──────── DATA SUPPLIED ────────

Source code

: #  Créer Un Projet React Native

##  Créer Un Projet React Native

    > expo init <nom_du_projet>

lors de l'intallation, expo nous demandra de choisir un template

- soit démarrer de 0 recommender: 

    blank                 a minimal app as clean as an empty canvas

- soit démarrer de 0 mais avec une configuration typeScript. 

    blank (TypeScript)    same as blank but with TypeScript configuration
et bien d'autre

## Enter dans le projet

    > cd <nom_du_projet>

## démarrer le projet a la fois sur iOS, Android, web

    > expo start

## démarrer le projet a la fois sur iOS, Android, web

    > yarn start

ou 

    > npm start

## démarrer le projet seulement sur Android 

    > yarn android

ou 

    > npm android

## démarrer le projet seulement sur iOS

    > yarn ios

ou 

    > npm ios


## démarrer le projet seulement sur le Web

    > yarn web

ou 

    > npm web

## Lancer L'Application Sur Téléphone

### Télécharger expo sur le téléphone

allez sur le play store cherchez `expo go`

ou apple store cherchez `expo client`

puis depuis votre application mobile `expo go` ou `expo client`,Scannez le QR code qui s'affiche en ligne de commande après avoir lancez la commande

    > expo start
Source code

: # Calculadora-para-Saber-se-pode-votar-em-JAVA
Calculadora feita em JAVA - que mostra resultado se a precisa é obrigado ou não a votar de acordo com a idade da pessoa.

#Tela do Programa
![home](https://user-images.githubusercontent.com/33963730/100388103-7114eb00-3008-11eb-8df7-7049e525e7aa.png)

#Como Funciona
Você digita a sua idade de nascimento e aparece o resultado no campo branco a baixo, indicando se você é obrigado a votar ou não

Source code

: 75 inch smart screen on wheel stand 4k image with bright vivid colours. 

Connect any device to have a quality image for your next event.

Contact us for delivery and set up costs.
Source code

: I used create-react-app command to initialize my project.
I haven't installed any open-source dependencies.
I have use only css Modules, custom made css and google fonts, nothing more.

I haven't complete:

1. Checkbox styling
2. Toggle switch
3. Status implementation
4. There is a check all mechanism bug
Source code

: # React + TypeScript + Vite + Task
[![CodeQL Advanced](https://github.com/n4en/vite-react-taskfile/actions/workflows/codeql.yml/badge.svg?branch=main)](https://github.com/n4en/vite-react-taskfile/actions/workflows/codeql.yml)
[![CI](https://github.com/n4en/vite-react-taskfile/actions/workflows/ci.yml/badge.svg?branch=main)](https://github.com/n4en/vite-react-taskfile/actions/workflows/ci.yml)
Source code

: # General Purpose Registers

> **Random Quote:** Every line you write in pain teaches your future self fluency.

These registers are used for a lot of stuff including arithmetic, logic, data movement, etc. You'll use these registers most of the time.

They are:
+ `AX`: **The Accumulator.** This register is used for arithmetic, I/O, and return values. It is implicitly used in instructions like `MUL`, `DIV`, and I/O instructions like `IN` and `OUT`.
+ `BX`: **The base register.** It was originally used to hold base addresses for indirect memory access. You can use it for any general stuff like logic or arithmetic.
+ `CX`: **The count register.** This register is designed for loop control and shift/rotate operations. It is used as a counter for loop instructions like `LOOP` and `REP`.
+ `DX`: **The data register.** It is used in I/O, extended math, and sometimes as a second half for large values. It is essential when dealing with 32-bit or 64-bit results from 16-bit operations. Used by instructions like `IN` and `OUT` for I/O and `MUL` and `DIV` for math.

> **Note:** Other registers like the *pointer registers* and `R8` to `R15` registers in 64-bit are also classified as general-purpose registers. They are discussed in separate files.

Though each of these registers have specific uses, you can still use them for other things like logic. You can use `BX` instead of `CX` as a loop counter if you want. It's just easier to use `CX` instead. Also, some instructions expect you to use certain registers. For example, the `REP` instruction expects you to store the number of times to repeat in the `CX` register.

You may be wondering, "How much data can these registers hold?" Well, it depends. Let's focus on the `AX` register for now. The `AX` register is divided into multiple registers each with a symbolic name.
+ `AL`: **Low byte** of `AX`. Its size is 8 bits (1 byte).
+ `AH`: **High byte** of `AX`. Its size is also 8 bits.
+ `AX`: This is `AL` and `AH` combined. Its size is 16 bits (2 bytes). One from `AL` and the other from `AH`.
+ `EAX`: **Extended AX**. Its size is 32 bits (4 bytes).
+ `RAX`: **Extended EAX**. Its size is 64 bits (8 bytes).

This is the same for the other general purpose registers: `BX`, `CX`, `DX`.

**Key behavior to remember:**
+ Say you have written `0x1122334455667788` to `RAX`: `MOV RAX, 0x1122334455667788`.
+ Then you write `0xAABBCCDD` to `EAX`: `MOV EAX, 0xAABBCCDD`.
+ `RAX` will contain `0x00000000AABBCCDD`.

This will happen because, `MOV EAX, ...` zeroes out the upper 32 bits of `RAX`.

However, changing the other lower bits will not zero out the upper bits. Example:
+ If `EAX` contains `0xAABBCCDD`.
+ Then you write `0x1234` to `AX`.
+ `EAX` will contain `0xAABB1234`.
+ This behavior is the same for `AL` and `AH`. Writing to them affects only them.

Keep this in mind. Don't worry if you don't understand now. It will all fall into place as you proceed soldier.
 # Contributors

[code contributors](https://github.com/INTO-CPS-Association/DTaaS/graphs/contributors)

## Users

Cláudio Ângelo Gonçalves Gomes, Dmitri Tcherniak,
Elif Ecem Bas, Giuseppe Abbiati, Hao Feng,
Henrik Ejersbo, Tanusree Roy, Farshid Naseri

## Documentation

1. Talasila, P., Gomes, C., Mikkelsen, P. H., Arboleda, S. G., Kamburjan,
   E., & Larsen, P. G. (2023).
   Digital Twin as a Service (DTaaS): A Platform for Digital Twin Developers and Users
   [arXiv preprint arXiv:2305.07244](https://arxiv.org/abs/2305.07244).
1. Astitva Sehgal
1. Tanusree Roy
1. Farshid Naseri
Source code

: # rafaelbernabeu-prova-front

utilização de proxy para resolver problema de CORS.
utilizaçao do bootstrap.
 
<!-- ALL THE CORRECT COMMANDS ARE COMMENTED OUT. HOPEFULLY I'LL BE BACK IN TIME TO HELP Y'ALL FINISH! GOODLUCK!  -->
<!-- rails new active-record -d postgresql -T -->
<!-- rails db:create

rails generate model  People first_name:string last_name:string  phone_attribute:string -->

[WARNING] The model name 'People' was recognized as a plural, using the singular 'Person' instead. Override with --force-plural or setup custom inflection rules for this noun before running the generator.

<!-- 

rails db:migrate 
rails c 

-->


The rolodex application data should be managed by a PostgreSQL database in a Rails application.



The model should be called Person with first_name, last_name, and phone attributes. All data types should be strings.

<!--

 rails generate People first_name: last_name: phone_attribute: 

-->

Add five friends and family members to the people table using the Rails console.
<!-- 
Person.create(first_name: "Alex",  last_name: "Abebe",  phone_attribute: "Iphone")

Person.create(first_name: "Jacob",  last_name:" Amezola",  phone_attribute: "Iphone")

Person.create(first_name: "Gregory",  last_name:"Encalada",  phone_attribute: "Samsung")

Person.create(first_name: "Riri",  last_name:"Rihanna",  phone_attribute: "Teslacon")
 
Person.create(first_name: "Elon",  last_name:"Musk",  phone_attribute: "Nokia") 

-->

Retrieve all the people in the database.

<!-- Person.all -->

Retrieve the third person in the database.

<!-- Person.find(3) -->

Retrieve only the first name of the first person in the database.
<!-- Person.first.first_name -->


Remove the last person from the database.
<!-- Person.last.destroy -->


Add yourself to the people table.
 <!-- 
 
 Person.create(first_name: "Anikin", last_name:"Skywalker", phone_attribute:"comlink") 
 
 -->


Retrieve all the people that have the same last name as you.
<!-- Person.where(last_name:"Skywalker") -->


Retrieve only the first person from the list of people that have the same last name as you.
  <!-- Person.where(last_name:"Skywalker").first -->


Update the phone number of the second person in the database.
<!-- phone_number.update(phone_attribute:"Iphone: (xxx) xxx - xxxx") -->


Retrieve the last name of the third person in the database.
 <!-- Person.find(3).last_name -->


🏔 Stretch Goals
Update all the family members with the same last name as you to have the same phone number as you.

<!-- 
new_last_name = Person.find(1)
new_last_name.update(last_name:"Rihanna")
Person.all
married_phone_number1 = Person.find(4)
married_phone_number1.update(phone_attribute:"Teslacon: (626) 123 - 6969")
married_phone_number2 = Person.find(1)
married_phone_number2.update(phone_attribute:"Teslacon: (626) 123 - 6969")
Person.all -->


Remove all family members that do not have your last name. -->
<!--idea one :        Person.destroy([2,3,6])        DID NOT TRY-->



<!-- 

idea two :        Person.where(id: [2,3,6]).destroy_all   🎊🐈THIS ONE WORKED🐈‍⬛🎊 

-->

────────

» PROBLEM REQUIREMENTS
Above are the records. Print exactly, and only, the lines from the line with "Contact us for delivery and set up costs." to the line with "1. Checkbox styling", both inclusive.

» WRITTEN ANSWER
Contact us for delivery and set up costs.
Source code

: I used create-react-app command to initialize my project.
I haven't installed any open-source dependencies.
I have use only css Modules, custom made css and google fonts, nothing more.

I haven't complete:

1. Checkbox styling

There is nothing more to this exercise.